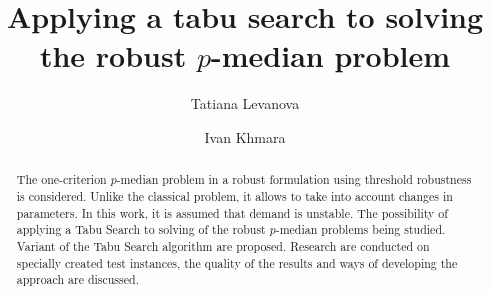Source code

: \begin{englishtitle} %
\title{Applying a tabu search to solving the robust $p$-median problem}
\author{Tatiana Levanova  \and   Ivan Khmara
 }


\maketitle

\begin{abstract}
The one-criterion  $p$-median problem in a robust formulation using threshold robustness is considered. Unlike the classical problem, it allows to take into account changes in parameters. In this work, it is assumed that demand is unstable. The possibility of applying a Tabu Search  to solving of the robust $p$-median problems being studied. Variant of the Tabu Search algorithm  are proposed. Research are conducted on specially created test instances, the quality of the results and ways of developing the approach are discussed.

\end{abstract}
\end{englishtitle}

\iffalse
%
%


\documentclass[12pt]{llncs}  


\usepackage{iftex}

\ifPDFTeX
\usepackage[T2A]{fontenc}
\usepackage[utf8]{inputenc} %
\usepackage[english,russian]{babel}
\fi

\usepackage{todonotes} 

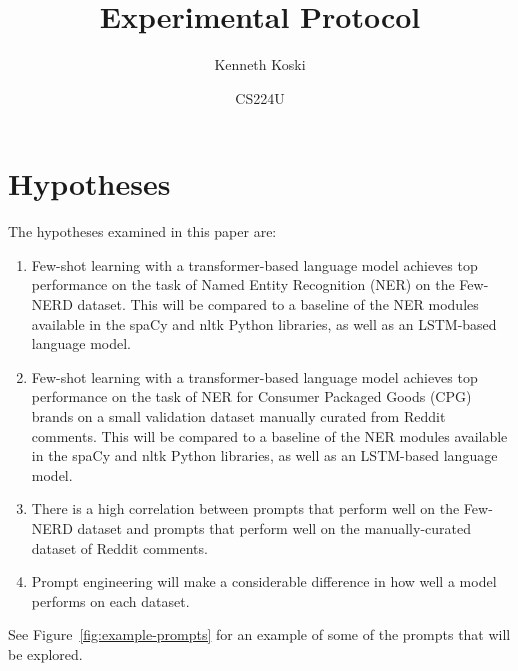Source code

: \documentclass[a4paper, 11pt]{article}
\title{Experimental Protocol}
\author{Kenneth Koski}
\date{CS224U}
\begin{document}
\maketitle

\section{Hypotheses}

The hypotheses examined in this paper are:

\begin{enumerate}
\item Few-shot learning with a transformer-based language model achieves top performance on the task of Named Entity Recognition (NER) on the Few-NERD dataset\cite{few-nerd}. This will be compared to a baseline of the NER modules available in the spaCy and nltk Python libraries, as well as an LSTM-based language model.

\item Few-shot learning with a transformer-based language model achieves top performance on the task of NER for Consumer Packaged Goods (CPG) brands on a small validation dataset manually curated from Reddit comments. This will be compared to a baseline of the NER modules available in the spaCy and nltk Python libraries, as well as an LSTM-based language model.

\item There is a high correlation between prompts that perform well on the Few-NERD dataset and prompts that perform well on the manually-curated dataset of Reddit comments.

\item Prompt engineering will make a considerable difference in how well a model performs on each dataset.
\end{enumerate}

See Figure~\ref{fig:example-prompts} for an example of some of the prompts that will be explored.
\end{document}
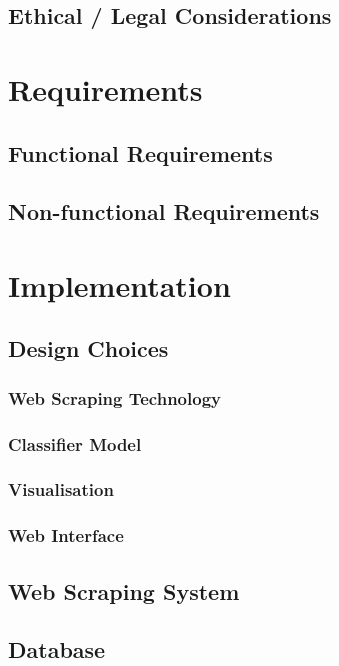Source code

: \documentclass{l4proj}
\begin{document}
\section{Ethical / Legal Considerations}


\chapter{Requirements}
\section{Functional Requirements}
\section{Non-functional Requirements}

\chapter{Implementation}
\section{Design Choices}
\subsection{Web Scraping Technology}
\subsection{Classifier Model}
\subsection{Visualisation}
\subsection{Web Interface}
\section{Web Scraping System}
\section{Database}
\end{document}

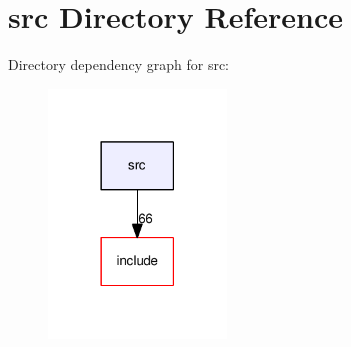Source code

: \section{src Directory Reference}
\label{dir_aed8e593582c3cc8bd5e6abe9c12379f}
Directory dependency graph for src\-:\nopagebreak
\begin{figure}[H]
\begin{center}
\leavevmode
\includegraphics[width=134pt]{dir_aed8e593582c3cc8bd5e6abe9c12379f_dep}
\end{center}
\end{figure}
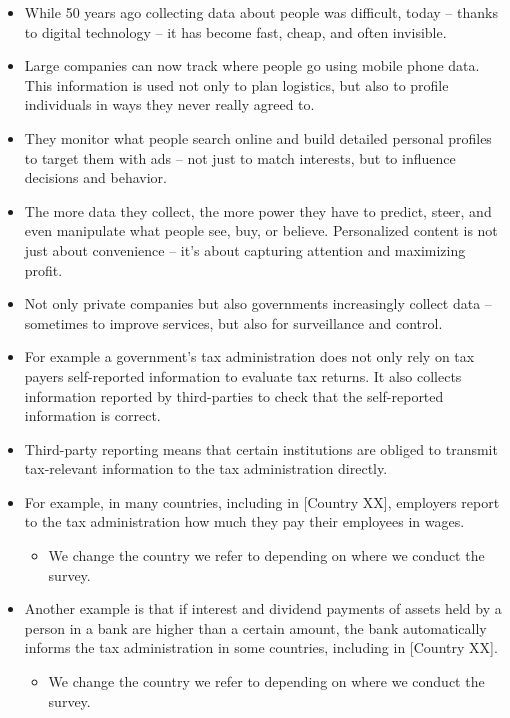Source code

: \documentclass[11pt]{article}
\begin{document}
\begin{itemize}
    \item While 50 years ago collecting data about people was difficult, today – thanks to digital technology – it has become fast, cheap, and often invisible.
    \item Large companies can now track where people go using mobile phone data. This information is used not only to plan logistics, but also to profile individuals in ways they never really agreed to.
    \item They monitor what people search online and build detailed personal profiles to target them with ads – not just to match interests, but to influence decisions and behavior.
    \item The more data they collect, the more power they have to predict, steer, and even manipulate what people see, buy, or believe. Personalized content is not just about convenience – it’s about capturing attention and maximizing profit.
    \item Not only private companies but also governments increasingly collect data – sometimes to improve services, but also for surveillance and control.
    \item For example a government's tax administration does not only rely on tax payers self-reported information to evaluate tax returns. It also collects information reported by third-parties to check that the self-reported information is correct. 
    \item Third-party reporting means that certain institutions are obliged to transmit tax-relevant information to the tax administration directly.
    \item For example, in many countries, including in [Country XX], employers report to the tax administration how much they pay their employees in wages.
    \begin{itemize}
        \item We change the country we refer to depending on where we conduct the survey. 
    \end{itemize}
    \item Another example is that if interest and dividend payments of assets held by a person in a bank are higher than a certain amount, the bank automatically informs the tax administration in some countries, including in [Country XX]. 
    \begin{itemize}
        \item We change the country we refer to depending on where we conduct the survey.
    \end{itemize}

\end{itemize}
\end{document}
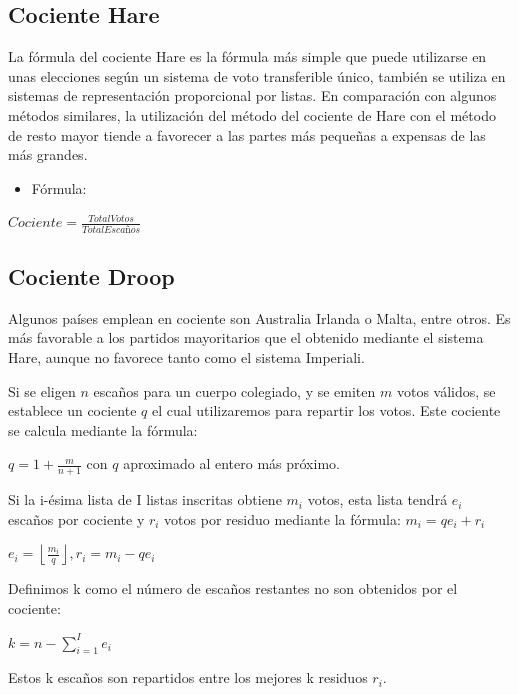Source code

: \documentclass[12pt,a4paper,]{book}
\providecommand{\tightlist}{%
  \setlength{\itemsep}{0pt}\setlength{\parskip}{0pt}}
\numberwithin{dummy}{section}
\theoremstyle{ocrenumbox}
\theoremstyle{blacknumex}
\theoremstyle{blacknumbox}
\theoremstyle{ocrenum}
\theoremstyle{ocrenum}
\begin{document}
\hypertarget{cociente-hare}{%
\subsection{Cociente Hare}\label{cociente-hare}}

La fórmula del cociente Hare es la fórmula más simple que puede
utilizarse en unas elecciones según un sistema de voto transferible
único, también se utiliza en sistemas de representación proporcional por
listas. En comparación con algunos métodos similares, la utilización del
método del cociente de Hare con el método de resto mayor tiende a
favorecer a las partes más pequeñas a expensas de las más grandes.

\begin{itemize}
\tightlist
\item
  Fórmula:
\end{itemize}

\(Cociente = \frac{Total Votos}{Total Escaños}\)

\hypertarget{cociente-droop}{%
\subsection{Cociente Droop}\label{cociente-droop}}

Algunos países emplean en cociente son Australia Irlanda o Malta, entre
otros. Es más favorable a los partidos mayoritarios que el obtenido
mediante el sistema Hare, aunque no favorece tanto como el sistema
Imperiali.

Si se eligen \({n}\) escaños para un cuerpo colegiado, y se emiten
\({m}\) votos válidos, se establece un cociente \({q}\) el cual
utilizaremos para repartir los votos. Este cociente se calcula mediante
la fórmula:

\({q=1+{\frac {m}{n+1}}}\) con \(q\) aproximado al entero más próximo.

Si la i-ésima lista de I listas inscritas obtiene \({m_{i}}\) votos,
esta lista tendrá \({e_{i}}\) escaños por cociente y \({r_{i}}\) votos
por residuo mediante la fórmula: \({m_{i}=qe_{i}+r_{i}}\)

\({e_{i}=\left\lfloor {\frac {m_{i}}{q}}\right\rfloor ,r_{i}=m_{i}-qe_{i}}\)

Definimos k como el número de escaños restantes no son obtenidos por el
cociente:

\({k=n-\sum _{i=1}^{I}e_{i}}\)

Estos k escaños son repartidos entre los mejores k residuos \({r_{i}}\).
\end{document}
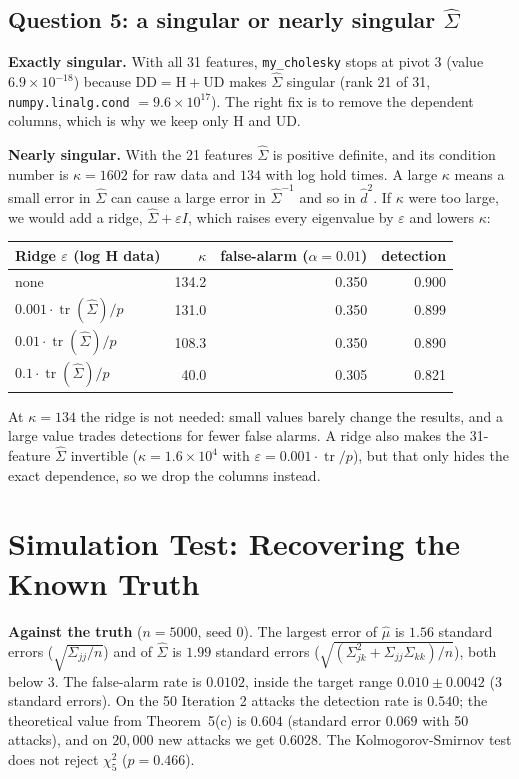 \documentclass[11pt]{article}
\newcommand{\hSigma}{\hat{\Sigma}}
\newcommand{\hmu}{\hat{\mu}}
\newcommand{\code}[1]{\texttt{#1}}
\theoremstyle{plain}
\begin{document}
\subsection{Question 5: a singular or nearly singular $\hSigma$}
\textbf{Exactly singular.} With all 31 features, \code{my\_cholesky} stops at pivot 3
(value $6.9\times10^{-18}$) because $\text{DD}=\text{H}+\text{UD}$ makes $\hSigma$ singular
(rank 21 of 31, \code{numpy.linalg.cond} $=9.6\times10^{17}$). The right fix is to remove
the dependent columns, which is why we keep only H and UD.

\textbf{Nearly singular.} With the 21 features $\hSigma$ is positive definite, and its
condition number is $\kappa=1602$ for raw data and $134$ with log hold times. A large
$\kappa$ means a small error in $\hSigma$ can cause a large error in $\hSigma^{-1}$ and so
in $\hat d^2$. If $\kappa$ were too large, we would add a ridge, $\hSigma+\varepsilon I$,
which raises every eigenvalue by $\varepsilon$ and lowers $\kappa$:

\begin{table}[H]
\centering\small
\begin{tabular}{@{}lrrr@{}}
\toprule
Ridge $\varepsilon$ (log H data) & $\kappa$ & false-alarm ($\alpha=0.01$) & detection\\
\midrule
none & 134.2 & 0.350 & 0.900\\
$0.001\cdot\operatorname{tr}(\hSigma)/p$ & 131.0 & 0.350 & 0.899\\
$0.01\cdot\operatorname{tr}(\hSigma)/p$ & 108.3 & 0.350 & 0.890\\
$0.1\cdot\operatorname{tr}(\hSigma)/p$ & 40.0 & 0.305 & 0.821\\
\bottomrule
\end{tabular}
\end{table}
At $\kappa=134$ the ridge is not needed: small values barely change the results, and a
large value trades detections for fewer false alarms. A ridge also makes the 31-feature
$\hSigma$ invertible ($\kappa=1.6\times10^4$ with $\varepsilon=0.001\cdot\operatorname{tr}/p$),
but that only hides the exact dependence, so we drop the columns instead.

\section{Simulation Test: Recovering the Known Truth}\label{sec:sim}

\textbf{Against the truth} ($n=5000$, seed 0). The largest error of $\hmu$ is $1.56$
standard errors ($\sqrt{\Sigma_{jj}/n}$) and of $\hSigma$ is $1.99$ standard errors
($\sqrt{(\Sigma_{jk}^2+\Sigma_{jj}\Sigma_{kk})/n}$), both below 3. The false-alarm rate is
$0.0102$, inside the target range $0.010\pm0.0042$ (3 standard errors). On the 50
Iteration 2 attacks the detection rate is $0.540$; the theoretical value from
Theorem~5(c) is $0.604$ (standard error $0.069$ with 50 attacks), and on $20{,}000$ new
attacks we get $0.6028$. The Kolmogorov-Smirnov test does not reject $\chi^2_5$
($p=0.466$).
\end{document}
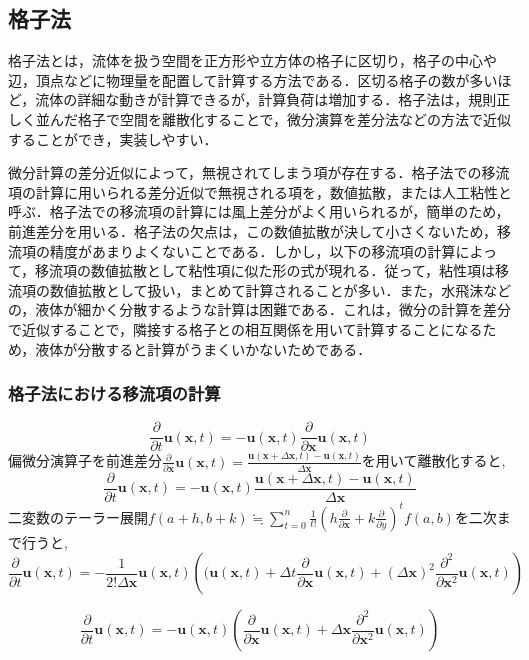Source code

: \documentclass[a4j,12pt]{jreport}
\begin{document}
\subsection{格子法} \label{subsec:grid}
格子法とは，流体を扱う空間を正方形や立方体の格子に区切り，格子の中心や辺，頂点などに物理量を配置して計算する方法である．区切る格子の数が多いほど，流体の詳細な動きが計算できるが，計算負荷は増加する．格子法は，規則正しく並んだ格子で空間を離散化することで，微分演算を差分法などの方法で近似することができ，実装しやすい．

微分計算の差分近似によって，無視されてしまう項が存在する．格子法での移流項の計算に用いられる差分近似で無視される項を，数値拡散，または人工粘性と呼ぶ．格子法での移流項の計算には風上差分がよく用いられるが，簡単のため，前進差分を用いる．格子法の欠点は，この数値拡散が決して小さくないため，移流項の精度があまりよくないことである．しかし，以下の移流項の計算によって，移流項の数値拡散として粘性項に似た形の式が現れる．従って，粘性項は移流項の数値拡散として扱い，まとめて計算されることが多い．また，水飛沫などの，液体が細かく分散するような計算は困難である．これは，微分の計算を差分で近似することで，隣接する格子との相互関係を用いて計算することになるため，液体が分散すると計算がうまくいかないためである．

\subsubsection{格子法における移流項の計算} \label{subsec:gridadvect}
$$\frac{\partial}{\partial t}\bm{u} (\bm{x},t)  = -\bm{u} (\bm{x},t) \frac{\partial}{\partial \bm{x}}\bm{u} (\bm{x},t) $$
偏微分演算子を前進差分$\frac{\partial}{\partial \bm{x}}\bm{u} (\bm{x},t)  = \frac{\bm{u} (\bm{x}+\varDelta \bm{x},t)  - \bm{u} (\bm{x},t) }{\varDelta \bm{x}}$を用いて離散化すると,
$$\frac{\partial}{\partial t}\bm{u} (\bm{x},t)  =  -\bm{u} (\bm{x},t) \frac{\bm{u} (\bm{x}+\varDelta \bm{x},t)  - \bm{u} (\bm{x},t) }{\varDelta \bm{x}}$$
二変数のテーラー展開$f (a+h,b+k)  \fallingdotseq \sum\limits_{t=0}^n \frac{1}{t!} (h\frac{\partial}{\partial \bm{x}} + k\frac{\partial}{\partial y}) ^t f (a,b) $を二次まで行うと,
$$\frac{\partial}{\partial t}\bm{u} (\bm{x},t)  = -\frac{1}{2!\varDelta \bm{x}}\bm{u} (\bm{x},t) \left (  (\bm{u} (\bm{x},t) +\varDelta t\frac{\partial}{\partial \bm{x}}\bm{u} (\bm{x},t)  +  (\varDelta \bm{x}) ^2\frac{\partial^2}{\partial \bm{x}^2}\bm{u} (\bm{x},t)  \right) $$
            
$$\frac{\partial}{\partial t}\bm{u} (\bm{x},t)  =  -\bm{u} (\bm{x},t) \left (\frac{\partial}{\partial \bm{x}}\bm{u} (\bm{x},t)  + \varDelta \bm{x}\frac{\partial^2}{\partial \bm{x}^2}\bm{u} (\bm{x},t)  \right) $$
\end{document}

****************************************

## EXERCISE DETAILS
Return every line in the records that includes the string "standard".

## RESULT
standard errors ($\sqrt{\Sigma_{jj}/n}$) and of $\hSigma$ is $1.99$ standard errors
$0.0102$, inside the target range $0.010\pm0.0042$ (3 standard errors). On the 50
Theorem~5(c) is $0.604$ (standard error $0.069$ with 50 attacks), and on $20{,}000$ new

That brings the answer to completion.